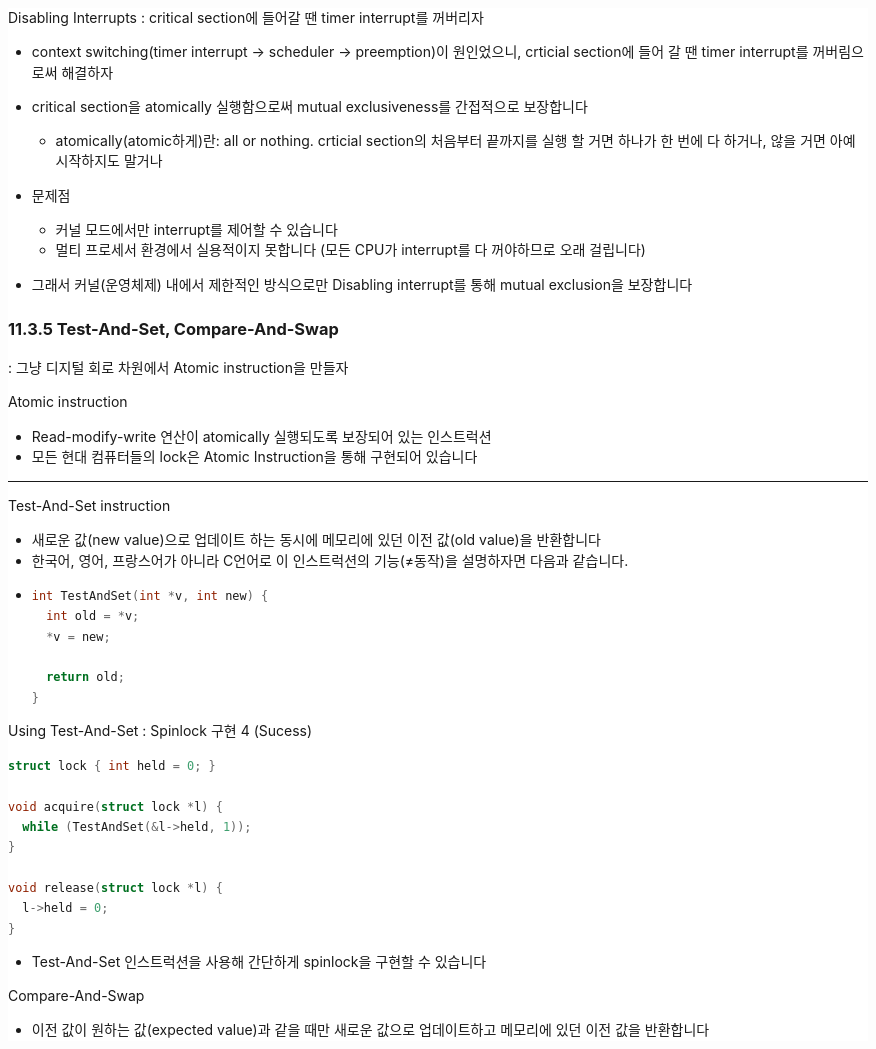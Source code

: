 
Disabling Interrupts
: critical section에 들어갈 땐 timer interrupt를 꺼버리자

* context switching(timer interrupt -> scheduler -> preemption)이 원인었으니, crticial section에 들어 갈 땐 timer interrupt를 꺼버림으로써 해결하자
* critical section을 atomically 실행함으로써 mutual exclusiveness를 간접적으로 보장합니다
  * atomically(atomic하게)란: all or nothing. crticial section의 처음부터 끝까지를 실행 할 거면 하나가 한 번에 다 하거나, 않을 거면 아예 시작하지도 말거나

* 문제점
  * 커널 모드에서만 interrupt를 제어할 수 있습니다
  * 멀티 프로세서 환경에서 실용적이지 못합니다 (모든 CPU가 interrupt를 다 꺼야하므로 오래 걸립니다)
* 그래서 커널(운영체제) 내에서 제한적인 방식으로만 Disabling interrupt를 통해 mutual exclusion을 보장합니다

### 11.3.5 Test-And-Set, Compare-And-Swap
: 그냥 디지털 회로 차원에서 Atomic instruction을 만들자

Atomic instruction
* Read-modify-write 연산이 atomically 실행되도록 보장되어 있는 인스트럭션
* 모든 현대 컴퓨터들의 lock은 Atomic Instruction을 통해 구현되어 있습니다

---

Test-And-Set instruction
* 새로운 값(new value)으로 업데이트 하는 동시에 메모리에 있던 이전 값(old value)을 반환합니다
* 한국어, 영어, 프랑스어가 아니라 C언어로 이 인스트럭션의 기능(≠동작)을 설명하자면 다음과 같습니다.
* ```c
  int TestAndSet(int *v, int new) {
    int old = *v;
    *v = new;

    return old;
  } 
  ```

Using Test-And-Set
: Spinlock 구현 4 (Sucess)

```c
struct lock { int held = 0; }

void acquire(struct lock *l) {
  while (TestAndSet(&l->held, 1));
}

void release(struct lock *l) {
  l->held = 0;
}
```

* Test-And-Set 인스트럭션을 사용해 간단하게 spinlock을 구현할 수 있습니다

Compare-And-Swap
* 이전 값이 원하는 값(expected value)과 같을 때만 새로운 값으로 업데이트하고 메모리에 있던 이전 값을 반환합니다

━━━━━━

Among the lines of the data, which ones contain the word "메모리에"? Show them.

* 새로운 값(new value)으로 업데이트 하는 동시에 메모리에 있던 이전 값(old value)을 반환합니다
* 이전 값이 원하는 값(expected value)과 같을 때만 새로운 값으로 업데이트하고 메모리에 있던 이전 값을 반환합니다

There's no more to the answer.